Choosing a Life Jacket For Your Dog

There are no standards or certifications for canine life jackets or life vests, but here are some features to look for:

  • A handle will make it easier for you to grab hold of your dog if he’s floundering. It also makes it easier to teach your dog to swim; you can guide him in the water until he feels confident swimming on his own.
  • The life jacket or vest should have a D-ring so you can attach a leash.
  • Decide whether your dog need a life jacket or a vest. Dog life jackets cover more of the dog and provide both buoyancy and visibility. They’re recommended for boating and any time your dog may be in open or rough water. If your dog swims primarily in a pool, a life vest is lighter, covers less area, and and is easier for swimming.
  • Although dog life jackets come in all sorts of fun colors and prints, bright colors will make it easier to spot him in the water.

Even if you think your dog is an Olympic swimmer, any dog can be overcome with fatigue, struggle in the waves, become disoriented in the water, or just need a little extra buoyancy. A life jacket will keep him safe, help him feel confident in the water and help you bring him back on board or back to shore in an emergency.


Chica, a River House staff member’s dog, attending the Family Stand-Up Paddleboarding class. Photo by Kelly Beal Photography.


Types of Life Jackets to Consider

Be sure to check sizing guides to get the right fit for your dog.

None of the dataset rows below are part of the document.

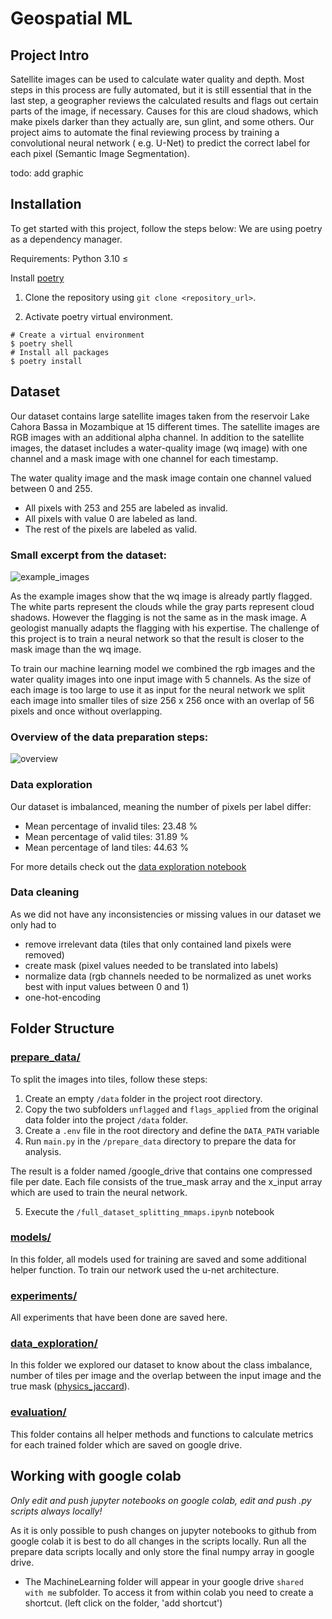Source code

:# Geospatial ML

## Project Intro

Satellite images can be used to calculate water quality and depth. Most steps in this process are fully automated, but
it is still essential that in the last step, a geographer reviews the calculated results and flags out certain parts of
the image, if necessary. Causes for this are cloud shadows, which make pixels darker than they actually are, sun glint,
and some others. Our project aims to automate the final reviewing process by training a convolutional neural network (
e.g. U-Net) to predict the correct label for each pixel (Semantic Image Segmentation).

todo: add graphic

## Installation

To get started with this project, follow the steps below:
We are using poetry as a dependency manager.

Requirements: Python 3.10 ≤

Install [poetry](https://python-poetry.org/)

1. Clone the repository using `git clone <repository_url>`.

2. Activate poetry virtual environment.

```
# Create a virtual environment
$ poetry shell
# Install all packages
$ poetry install
```

## Dataset

Our dataset contains large satellite images taken from the reservoir Lake Cahora Bassa in Mozambique at 15 different
times. The satellite images are RGB images with an additional alpha channel. In addition to the satellite images, the
dataset includes a water-quality image (wq image) with one channel and a mask image with one channel for each timestamp.

The water quality image and the mask image contain one channel valued between 0 and 255.

- All pixels with 253 and 255 are labeled as invalid.
- All pixels with value 0 are labeled as land.
- The rest of the pixels are labeled as valid.

### Small excerpt from the dataset:

![example_images](docs/example_images.png)

As the example images show that the wq image is already partly flagged. The white parts represent the clouds while the
gray parts represent cloud shadows. However the flagging is not the same as in the mask image. A geologist manually
adapts the flagging with his expertise. The challenge of this project is to train a neural network so that the result is
closer to the mask image than the wq image.

To train our machine learning model we combined the rgb images and the water quality images into one input image
with 5 channels. As the size of each image is too large to use it as input for the neural network we split each image
into smaller tiles of size 256 x 256 once with an overlap of 56 pixels and once without overlapping.

### Overview of the data preparation steps:

![overview](docs/overview.png)

### Data exploration

Our dataset is imbalanced, meaning the number of pixels per label differ:

- Mean percentage of invalid tiles: 23.48 %
- Mean percentage of valid tiles: 31.89 %
- Mean percentage of land tiles: 44.63 %

For more details check out
the [data exploration notebook](https://github.com/emely3h/Geospatial_ML/blob/main/data_exploration/data_exploration.ipynb)

### Data cleaning

As we did not have any inconsistencies or missing values in our dataset we only had to

- remove irrelevant data (tiles that only contained land pixels were removed)
- create mask (pixel values needed to be translated into labels)
- normalize data (rgb channels needed to be normalized as unet works best with input values between 0 and 1)
- one-hot-encoding

## Folder Structure

### [prepare_data/](https://github.com/emely3h/Geospatial_ML/tree/main/prepare_data)

To split the images into tiles, follow these steps:

1. Create an empty `/data` folder in the project root directory.
2. Copy the two subfolders `unflagged` and `flags_applied` from the original data folder into the project `/data`
   folder.
3. Create a `.env` file in the root directory and define the `DATA_PATH` variable
4. Run `main.py` in the `/prepare_data` directory to prepare the data for analysis.

The result is a folder named /google_drive that contains one compressed file per date. Each file consists of the
true_mask array and the x_input array which are used to train the neural network.

5. Execute the `/full_dataset_splitting_mmaps.ipynb` notebook

### [models/](https://github.com/emely3h/Geospatial_ML/tree/main/models)

In this folder, all models used for training are saved and some additional helper function. To train our network used
the u-net architecture.

### [experiments/](https://github.com/emely3h/Geospatial_ML/tree/main/experiments)

All experiments that have been done are saved here.

### [data_exploration/](https://github.com/emely3h/Geospatial_ML/tree/main/experiments)

In this folder we explored our dataset to know about the class imbalance, number of tiles per image and the overlap
between the input image and the true
mask ([physics_jaccard](https://github.com/emely3h/Geospatial_ML/blob/main/data_exploration/physics_jaccard.ipynb)).

### [evaluation/](https://github.com/emely3h/Geospatial_ML/tree/main/evaluation)

This folder contains all helper methods and functions to calculate metrics for each trained folder which are saved on
google drive.

## Working with google colab

_Only edit and push jupyter notebooks on google colab, edit and push .py scripts always locally!_

As it is only possible to push changes on jupyter notebooks to github from google colab it is best to do all changes in
the scripts locally.
Run all the prepare data scripts locally and only store the final numpy array in google drive.

- The MachineLearning folder will appear in your google drive `shared with me` subfolder. To access it from within colab
  you need to create a shortcut. (left click on the folder, 'add shortcut')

Outward Hound Ripstop Life Jackets
This life jacket has easy-grab handles, high-viz colors, quick release buckles and multiple reflective stripes.

K-9 Float Coat from Ruffwear
A telescoping neck closure is adjustable for different size dogs.The jacket also features a strong handle for lifting a dog out of the water, reflective trim and closed cell foam panels.

PAWS Aboard Neoprene Pet Life Jackets
A breathable mesh underbelly helps drain water quickly to keep your dog drier and cooler when he comes out of the water.

He&Ha Pet Quality Dog Life Jacket Adjustable Dog Life Vest Preserver
This vest style flotation device has a convenient top grab handle, a D-ring to attach a leash, vibrant safety colors and mesh holes for ventilation.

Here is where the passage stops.